* [Problem] Pull each line containing "Delta" from the data.

* [Material supplied]
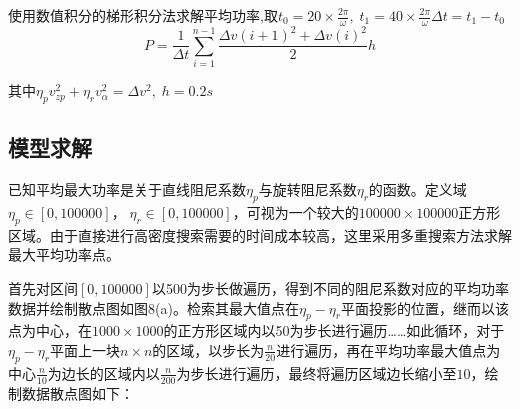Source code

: \documentclass{article}
\numberwithin{equation}{subsection}
\begin{document}
使用数值积分的梯形积分法求解平均功率,取$t_0=20 \times \frac{2 \pi}{\omega}, \; t_{1}=40 \times \frac{2 \pi}{\omega}\Delta t=t_1-t_0$
\begin{equation}
P=\frac{1}{\Delta t}\sum\limits_{i=1}^{n-1}\frac{\Delta v(i+1)^2+\Delta v(i)^2}{2}h
\end{equation}

其中$\eta_p v_{zp}^2+\eta_r v_{\alpha}^2=\Delta v^2,\;h=0.2s$
\subsection{模型求解}


已知平均最大功率是关于直线阻尼系数$\eta _p$与旋转阻尼系数$\eta _r$的函数。定义域$\eta_p \in [0,100000]$，$\;\eta _r\in [0,100000]$，可视为一个较大的$100000\times 100000$正方形区域。由于直接进行高密度搜索需要的时间成本较高，这里采用多重搜索方法求解最大平均功率点。

首先对区间$[0,100000]$以500为步长做遍历，得到不同的阻尼系数对应的平均功率数据并绘制散点图如图8(a)。检索其最大值点在$\eta_p-\eta_r$平面投影的位置，继而以该点为中心，在$1000\times1000$的正方形区域内以50为步长进行遍历……如此循环，对于$\eta_p-\eta_r$平面上一块$n\times n$的区域，以步长为$\frac{n}{20}$进行遍历，再在平均功率最大值点为中心$\frac{n}{10}$为边长的区域内以$\frac{n}{200}$为步长进行遍历，最终将遍历区域边长缩小至$10$，绘制数据散点图如下：
\end{document}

* [Solution for this exercise]
使用数值积分的梯形积分法求解平均功率,取$t_0=20 \times \frac{2 \pi}{\omega}, \; t_{1}=40 \times \frac{2 \pi}{\omega}\Delta t=t_1-t_0$
P=\frac{1}{\Delta t}\sum\limits_{i=1}^{n-1}\frac{\Delta v(i+1)^2+\Delta v(i)^2}{2}h
其中$\eta_p v_{zp}^2+\eta_r v_{\alpha}^2=\Delta v^2,\;h=0.2s$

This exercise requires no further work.